[Collected data]
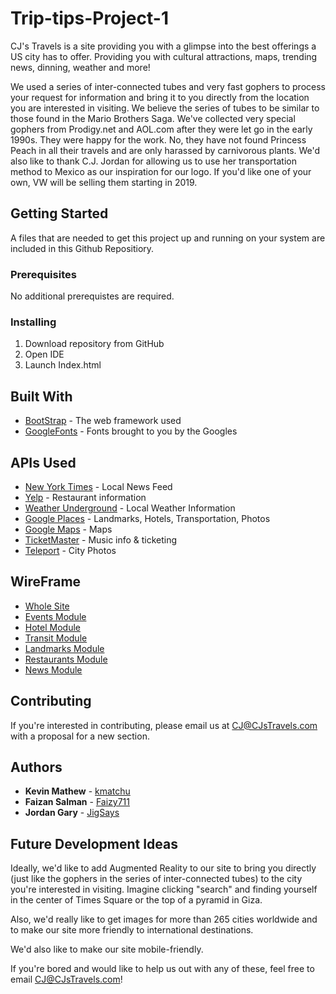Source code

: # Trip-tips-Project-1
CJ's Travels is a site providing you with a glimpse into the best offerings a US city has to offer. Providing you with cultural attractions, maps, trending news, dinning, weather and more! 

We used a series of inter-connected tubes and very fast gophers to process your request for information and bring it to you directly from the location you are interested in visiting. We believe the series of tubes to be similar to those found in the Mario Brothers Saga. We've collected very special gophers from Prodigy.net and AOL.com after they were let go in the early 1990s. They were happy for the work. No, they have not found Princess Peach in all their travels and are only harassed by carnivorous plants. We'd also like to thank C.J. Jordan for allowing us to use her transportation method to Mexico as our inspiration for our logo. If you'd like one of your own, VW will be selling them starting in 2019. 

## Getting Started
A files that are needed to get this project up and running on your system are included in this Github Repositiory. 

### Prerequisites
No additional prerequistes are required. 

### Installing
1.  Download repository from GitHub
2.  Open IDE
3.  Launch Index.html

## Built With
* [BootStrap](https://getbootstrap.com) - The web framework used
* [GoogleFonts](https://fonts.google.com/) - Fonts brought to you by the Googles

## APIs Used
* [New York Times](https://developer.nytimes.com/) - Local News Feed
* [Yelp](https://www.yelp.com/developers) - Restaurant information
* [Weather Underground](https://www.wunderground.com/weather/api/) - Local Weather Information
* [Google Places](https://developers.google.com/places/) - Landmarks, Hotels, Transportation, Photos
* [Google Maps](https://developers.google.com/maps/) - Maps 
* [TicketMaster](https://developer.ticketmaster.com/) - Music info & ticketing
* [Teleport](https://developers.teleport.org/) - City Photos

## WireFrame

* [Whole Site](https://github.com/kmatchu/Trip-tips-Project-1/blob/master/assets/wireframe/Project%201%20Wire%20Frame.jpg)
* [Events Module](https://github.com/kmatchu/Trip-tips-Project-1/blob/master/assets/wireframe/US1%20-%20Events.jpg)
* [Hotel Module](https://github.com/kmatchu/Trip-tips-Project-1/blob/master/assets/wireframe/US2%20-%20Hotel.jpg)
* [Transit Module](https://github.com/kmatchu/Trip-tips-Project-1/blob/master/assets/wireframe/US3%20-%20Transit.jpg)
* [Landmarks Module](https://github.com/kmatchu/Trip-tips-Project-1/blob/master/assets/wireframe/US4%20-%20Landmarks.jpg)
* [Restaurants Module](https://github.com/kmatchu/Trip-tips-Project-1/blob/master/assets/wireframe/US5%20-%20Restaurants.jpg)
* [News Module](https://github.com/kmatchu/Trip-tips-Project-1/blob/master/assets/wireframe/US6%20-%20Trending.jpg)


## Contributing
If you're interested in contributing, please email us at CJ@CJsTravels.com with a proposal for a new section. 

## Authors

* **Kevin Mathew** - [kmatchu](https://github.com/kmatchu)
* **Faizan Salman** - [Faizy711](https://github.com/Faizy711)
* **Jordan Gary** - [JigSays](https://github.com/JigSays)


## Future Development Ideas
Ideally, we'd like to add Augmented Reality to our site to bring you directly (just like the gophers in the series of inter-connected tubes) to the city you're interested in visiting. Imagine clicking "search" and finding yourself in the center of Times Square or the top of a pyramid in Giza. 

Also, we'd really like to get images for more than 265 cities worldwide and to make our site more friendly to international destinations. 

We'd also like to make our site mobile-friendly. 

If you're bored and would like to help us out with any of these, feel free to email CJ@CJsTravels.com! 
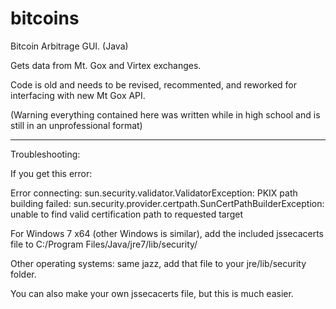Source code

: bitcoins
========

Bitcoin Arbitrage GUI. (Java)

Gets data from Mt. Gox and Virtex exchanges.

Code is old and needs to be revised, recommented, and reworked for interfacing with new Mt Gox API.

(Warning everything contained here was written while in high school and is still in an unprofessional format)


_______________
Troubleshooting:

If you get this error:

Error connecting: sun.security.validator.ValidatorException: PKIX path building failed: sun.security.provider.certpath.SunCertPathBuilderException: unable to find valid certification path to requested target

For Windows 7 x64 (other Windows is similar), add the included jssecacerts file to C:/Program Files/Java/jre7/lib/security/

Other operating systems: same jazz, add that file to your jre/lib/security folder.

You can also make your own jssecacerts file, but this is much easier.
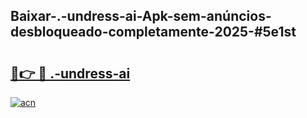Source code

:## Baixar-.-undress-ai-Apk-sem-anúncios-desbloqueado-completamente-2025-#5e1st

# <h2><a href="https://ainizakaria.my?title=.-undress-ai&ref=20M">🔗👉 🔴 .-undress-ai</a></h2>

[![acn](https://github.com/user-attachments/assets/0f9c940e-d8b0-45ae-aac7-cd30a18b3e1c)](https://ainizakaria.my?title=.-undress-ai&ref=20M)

PROBLEM DESCRIPTION
A faithful, word-for-word version of the records above is needed, with no images in it.

SOLUTION TO THIS TASK
Source code

: # Trip-tips-Project-1
CJ's Travels is a site providing you with a glimpse into the best offerings a US city has to offer. Providing you with cultural attractions, maps, trending news, dinning, weather and more! 

We used a series of inter-connected tubes and very fast gophers to process your request for information and bring it to you directly from the location you are interested in visiting. We believe the series of tubes to be similar to those found in the Mario Brothers Saga. We've collected very special gophers from Prodigy.net and AOL.com after they were let go in the early 1990s. They were happy for the work. No, they have not found Princess Peach in all their travels and are only harassed by carnivorous plants. We'd also like to thank C.J. Jordan for allowing us to use her transportation method to Mexico as our inspiration for our logo. If you'd like one of your own, VW will be selling them starting in 2019. 

## Getting Started
A files that are needed to get this project up and running on your system are included in this Github Repositiory. 

### Prerequisites
No additional prerequistes are required. 

### Installing
1.  Download repository from GitHub
2.  Open IDE
3.  Launch Index.html

## Built With
* [BootStrap](https://getbootstrap.com) - The web framework used
* [GoogleFonts](https://fonts.google.com/) - Fonts brought to you by the Googles

## APIs Used
* [New York Times](https://developer.nytimes.com/) - Local News Feed
* [Yelp](https://www.yelp.com/developers) - Restaurant information
* [Weather Underground](https://www.wunderground.com/weather/api/) - Local Weather Information
* [Google Places](https://developers.google.com/places/) - Landmarks, Hotels, Transportation, Photos
* [Google Maps](https://developers.google.com/maps/) - Maps 
* [TicketMaster](https://developer.ticketmaster.com/) - Music info & ticketing
* [Teleport](https://developers.teleport.org/) - City Photos

## WireFrame

* [Whole Site](https://github.com/kmatchu/Trip-tips-Project-1/blob/master/assets/wireframe/Project%201%20Wire%20Frame.jpg)
* [Events Module](https://github.com/kmatchu/Trip-tips-Project-1/blob/master/assets/wireframe/US1%20-%20Events.jpg)
* [Hotel Module](https://github.com/kmatchu/Trip-tips-Project-1/blob/master/assets/wireframe/US2%20-%20Hotel.jpg)
* [Transit Module](https://github.com/kmatchu/Trip-tips-Project-1/blob/master/assets/wireframe/US3%20-%20Transit.jpg)
* [Landmarks Module](https://github.com/kmatchu/Trip-tips-Project-1/blob/master/assets/wireframe/US4%20-%20Landmarks.jpg)
* [Restaurants Module](https://github.com/kmatchu/Trip-tips-Project-1/blob/master/assets/wireframe/US5%20-%20Restaurants.jpg)
* [News Module](https://github.com/kmatchu/Trip-tips-Project-1/blob/master/assets/wireframe/US6%20-%20Trending.jpg)


## Contributing
If you're interested in contributing, please email us at CJ@CJsTravels.com with a proposal for a new section. 

## Authors

* **Kevin Mathew** - [kmatchu](https://github.com/kmatchu)
* **Faizan Salman** - [Faizy711](https://github.com/Faizy711)
* **Jordan Gary** - [JigSays](https://github.com/JigSays)


## Future Development Ideas
Ideally, we'd like to add Augmented Reality to our site to bring you directly (just like the gophers in the series of inter-connected tubes) to the city you're interested in visiting. Imagine clicking "search" and finding yourself in the center of Times Square or the top of a pyramid in Giza. 

Also, we'd really like to get images for more than 265 cities worldwide and to make our site more friendly to international destinations. 

We'd also like to make our site mobile-friendly. 

If you're bored and would like to help us out with any of these, feel free to email CJ@CJsTravels.com! 
Source code

: bitcoins
========

Bitcoin Arbitrage GUI. (Java)

Gets data from Mt. Gox and Virtex exchanges.

Code is old and needs to be revised, recommented, and reworked for interfacing with new Mt Gox API.

(Warning everything contained here was written while in high school and is still in an unprofessional format)


_______________
Troubleshooting:

If you get this error:

Error connecting: sun.security.validator.ValidatorException: PKIX path building failed: sun.security.provider.certpath.SunCertPathBuilderException: unable to find valid certification path to requested target

For Windows 7 x64 (other Windows is similar), add the included jssecacerts file to C:/Program Files/Java/jre7/lib/security/

Other operating systems: same jazz, add that file to your jre/lib/security folder.

You can also make your own jssecacerts file, but this is much easier.
Source code

:## Baixar-.-undress-ai-Apk-sem-anúncios-desbloqueado-completamente-2025-#5e1st

# <h2><a href="https://ainizakaria.my?title=.-undress-ai&ref=20M">🔗👉 🔴 .-undress-ai</a></h2>

[![acn](https://github.com/user-attachments/assets/0f9c940e-d8b0-45ae-aac7-cd30a18b3e1c)](https://ainizakaria.my?title=.-undress-ai&ref=20M)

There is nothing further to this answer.